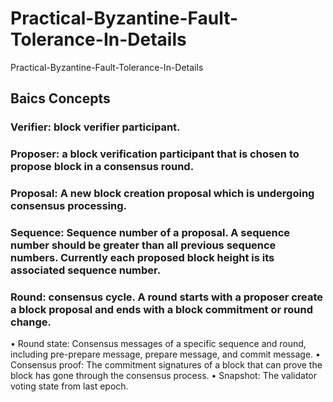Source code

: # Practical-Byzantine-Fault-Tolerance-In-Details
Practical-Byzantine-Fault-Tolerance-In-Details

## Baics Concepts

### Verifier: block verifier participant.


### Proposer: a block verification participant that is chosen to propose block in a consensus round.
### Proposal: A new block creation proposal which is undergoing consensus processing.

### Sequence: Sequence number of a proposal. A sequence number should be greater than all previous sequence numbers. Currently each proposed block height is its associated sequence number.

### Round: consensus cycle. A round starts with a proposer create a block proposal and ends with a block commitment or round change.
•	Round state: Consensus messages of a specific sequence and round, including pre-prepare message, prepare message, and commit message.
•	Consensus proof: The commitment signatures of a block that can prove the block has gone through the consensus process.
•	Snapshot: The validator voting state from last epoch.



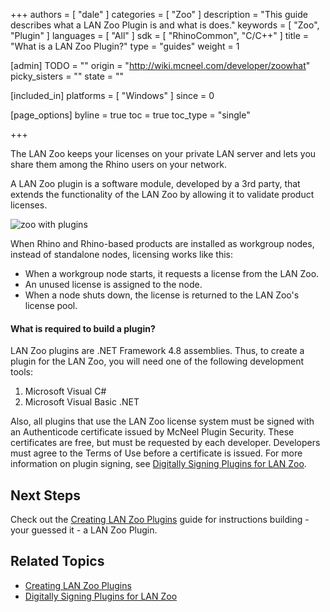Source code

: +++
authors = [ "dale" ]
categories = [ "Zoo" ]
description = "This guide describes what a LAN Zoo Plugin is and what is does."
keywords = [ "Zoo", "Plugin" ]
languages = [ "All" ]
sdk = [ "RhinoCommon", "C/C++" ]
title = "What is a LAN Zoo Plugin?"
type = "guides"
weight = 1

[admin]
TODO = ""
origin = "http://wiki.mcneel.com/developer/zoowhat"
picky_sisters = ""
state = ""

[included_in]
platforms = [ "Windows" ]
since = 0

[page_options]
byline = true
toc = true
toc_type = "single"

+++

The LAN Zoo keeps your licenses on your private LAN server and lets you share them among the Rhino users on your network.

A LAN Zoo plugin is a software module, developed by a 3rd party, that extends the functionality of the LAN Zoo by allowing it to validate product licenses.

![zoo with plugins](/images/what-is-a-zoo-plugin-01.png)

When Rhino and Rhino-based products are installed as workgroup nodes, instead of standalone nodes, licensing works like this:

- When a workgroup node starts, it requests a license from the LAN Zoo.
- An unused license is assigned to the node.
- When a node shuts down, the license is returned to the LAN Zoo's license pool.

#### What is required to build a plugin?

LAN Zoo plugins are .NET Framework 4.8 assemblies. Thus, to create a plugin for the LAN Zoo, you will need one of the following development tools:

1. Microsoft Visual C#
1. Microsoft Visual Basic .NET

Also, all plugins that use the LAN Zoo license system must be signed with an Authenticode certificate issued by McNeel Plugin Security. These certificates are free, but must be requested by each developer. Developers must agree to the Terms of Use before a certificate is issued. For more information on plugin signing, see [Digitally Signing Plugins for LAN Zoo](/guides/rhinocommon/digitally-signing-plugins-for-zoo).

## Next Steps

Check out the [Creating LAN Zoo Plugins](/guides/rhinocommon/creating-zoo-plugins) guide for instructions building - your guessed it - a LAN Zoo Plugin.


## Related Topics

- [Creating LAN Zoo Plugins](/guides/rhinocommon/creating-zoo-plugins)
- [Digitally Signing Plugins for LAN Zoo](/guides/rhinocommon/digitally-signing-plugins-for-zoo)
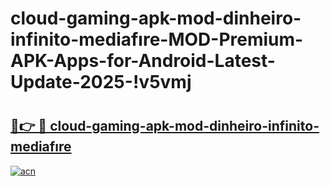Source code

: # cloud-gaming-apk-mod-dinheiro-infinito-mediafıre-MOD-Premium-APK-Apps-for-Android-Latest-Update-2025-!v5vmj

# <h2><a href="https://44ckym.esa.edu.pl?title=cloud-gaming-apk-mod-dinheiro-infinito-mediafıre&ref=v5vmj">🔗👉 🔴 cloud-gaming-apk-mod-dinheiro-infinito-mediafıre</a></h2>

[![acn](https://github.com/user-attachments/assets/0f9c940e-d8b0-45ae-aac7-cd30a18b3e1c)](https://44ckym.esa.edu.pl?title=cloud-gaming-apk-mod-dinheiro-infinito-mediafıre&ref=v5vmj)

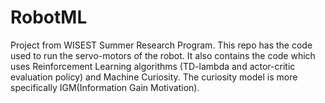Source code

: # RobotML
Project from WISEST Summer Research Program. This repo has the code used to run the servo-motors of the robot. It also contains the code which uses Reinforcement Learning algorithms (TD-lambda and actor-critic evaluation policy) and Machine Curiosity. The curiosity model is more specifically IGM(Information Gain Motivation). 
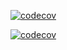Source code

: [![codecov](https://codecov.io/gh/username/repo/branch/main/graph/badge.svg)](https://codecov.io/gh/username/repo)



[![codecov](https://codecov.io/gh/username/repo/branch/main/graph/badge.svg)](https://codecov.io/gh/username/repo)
---
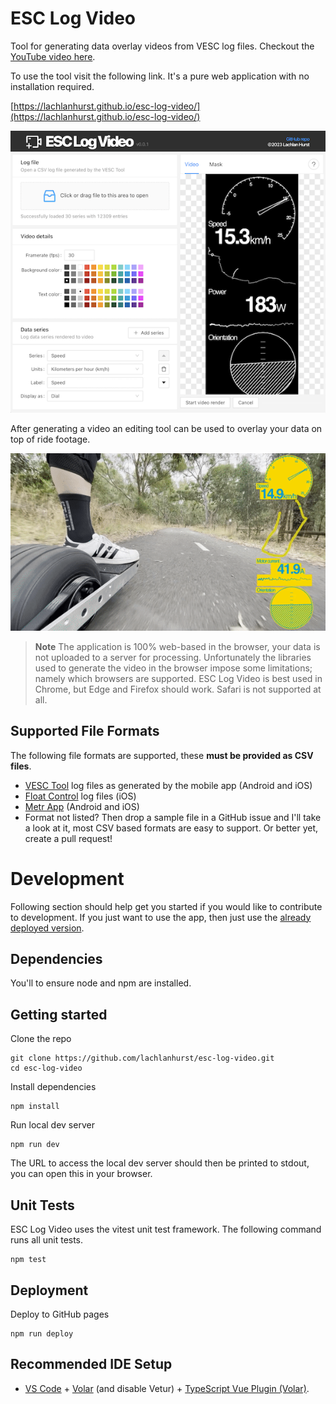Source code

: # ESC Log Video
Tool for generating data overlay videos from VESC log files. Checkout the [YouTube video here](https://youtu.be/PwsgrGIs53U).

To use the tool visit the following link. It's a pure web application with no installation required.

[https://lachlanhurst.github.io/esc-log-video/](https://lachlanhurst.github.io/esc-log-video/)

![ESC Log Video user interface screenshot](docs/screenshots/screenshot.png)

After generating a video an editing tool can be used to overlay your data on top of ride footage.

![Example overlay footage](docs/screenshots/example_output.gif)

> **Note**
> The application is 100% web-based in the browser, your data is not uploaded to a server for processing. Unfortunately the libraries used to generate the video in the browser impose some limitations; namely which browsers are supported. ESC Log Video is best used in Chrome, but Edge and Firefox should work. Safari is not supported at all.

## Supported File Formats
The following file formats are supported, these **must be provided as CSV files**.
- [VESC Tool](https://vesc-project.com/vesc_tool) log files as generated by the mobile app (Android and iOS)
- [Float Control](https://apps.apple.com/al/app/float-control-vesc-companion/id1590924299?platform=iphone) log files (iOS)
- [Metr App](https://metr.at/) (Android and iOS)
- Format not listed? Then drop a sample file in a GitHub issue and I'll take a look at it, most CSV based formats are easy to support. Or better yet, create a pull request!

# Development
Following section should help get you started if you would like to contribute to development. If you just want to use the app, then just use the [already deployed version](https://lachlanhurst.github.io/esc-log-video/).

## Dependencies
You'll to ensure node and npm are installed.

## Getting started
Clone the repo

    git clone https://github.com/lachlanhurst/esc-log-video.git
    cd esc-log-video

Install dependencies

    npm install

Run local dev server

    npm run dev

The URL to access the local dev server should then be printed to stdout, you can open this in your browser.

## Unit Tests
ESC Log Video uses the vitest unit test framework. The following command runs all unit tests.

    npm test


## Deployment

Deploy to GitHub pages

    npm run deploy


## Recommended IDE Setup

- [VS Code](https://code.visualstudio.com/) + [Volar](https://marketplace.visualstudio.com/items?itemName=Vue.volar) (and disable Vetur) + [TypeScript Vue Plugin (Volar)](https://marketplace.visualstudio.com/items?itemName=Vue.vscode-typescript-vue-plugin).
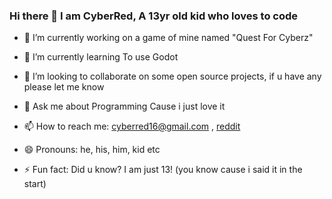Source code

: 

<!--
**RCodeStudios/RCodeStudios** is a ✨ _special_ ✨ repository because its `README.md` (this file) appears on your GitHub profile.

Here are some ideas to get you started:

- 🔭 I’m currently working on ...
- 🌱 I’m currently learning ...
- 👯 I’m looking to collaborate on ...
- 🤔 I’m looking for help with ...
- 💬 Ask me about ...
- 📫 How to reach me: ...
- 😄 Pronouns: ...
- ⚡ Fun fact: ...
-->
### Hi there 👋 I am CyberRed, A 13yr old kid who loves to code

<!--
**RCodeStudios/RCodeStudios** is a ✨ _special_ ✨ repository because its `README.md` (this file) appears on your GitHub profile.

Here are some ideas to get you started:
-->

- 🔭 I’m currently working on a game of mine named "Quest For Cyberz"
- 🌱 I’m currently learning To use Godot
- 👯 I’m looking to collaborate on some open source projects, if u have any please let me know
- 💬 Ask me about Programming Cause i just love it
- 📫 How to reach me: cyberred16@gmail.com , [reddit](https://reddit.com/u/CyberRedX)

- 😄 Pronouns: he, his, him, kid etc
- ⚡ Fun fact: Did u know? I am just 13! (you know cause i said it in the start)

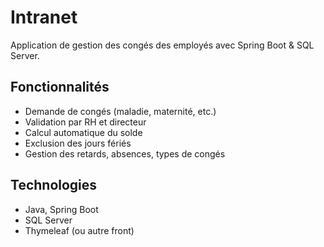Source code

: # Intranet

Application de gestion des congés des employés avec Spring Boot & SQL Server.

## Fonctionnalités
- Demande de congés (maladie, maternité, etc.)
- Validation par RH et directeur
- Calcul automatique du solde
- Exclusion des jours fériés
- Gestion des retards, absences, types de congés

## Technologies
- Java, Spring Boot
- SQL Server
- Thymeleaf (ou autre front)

Work item ▸
The copy should hold only the lines from the one with "- 🔭 I’m currently working on ..." through the one with "- Thymeleaf (ou autre front)", exactly as they stand above. Leave out the pictures.

Reply ▸
- 🔭 I’m currently working on ...
- 🌱 I’m currently learning ...
- 👯 I’m looking to collaborate on ...
- 🤔 I’m looking for help with ...
- 💬 Ask me about ...
- 📫 How to reach me: ...
- 😄 Pronouns: ...
- ⚡ Fun fact: ...
-->
### Hi there 👋 I am CyberRed, A 13yr old kid who loves to code

<!--
**RCodeStudios/RCodeStudios** is a ✨ _special_ ✨ repository because its `README.md` (this file) appears on your GitHub profile.

Here are some ideas to get you started:
-->

- 🔭 I’m currently working on a game of mine named "Quest For Cyberz"
- 🌱 I’m currently learning To use Godot
- 👯 I’m looking to collaborate on some open source projects, if u have any please let me know
- 💬 Ask me about Programming Cause i just love it
- 📫 How to reach me: cyberred16@gmail.com , [reddit](https://reddit.com/u/CyberRedX)

- 😄 Pronouns: he, his, him, kid etc
- ⚡ Fun fact: Did u know? I am just 13! (you know cause i said it in the start)

Source code

: # Intranet

Application de gestion des congés des employés avec Spring Boot & SQL Server.

## Fonctionnalités
- Demande de congés (maladie, maternité, etc.)
- Validation par RH et directeur
- Calcul automatique du solde
- Exclusion des jours fériés
- Gestion des retards, absences, types de congés

## Technologies
- Java, Spring Boot
- SQL Server
- Thymeleaf (ou autre front)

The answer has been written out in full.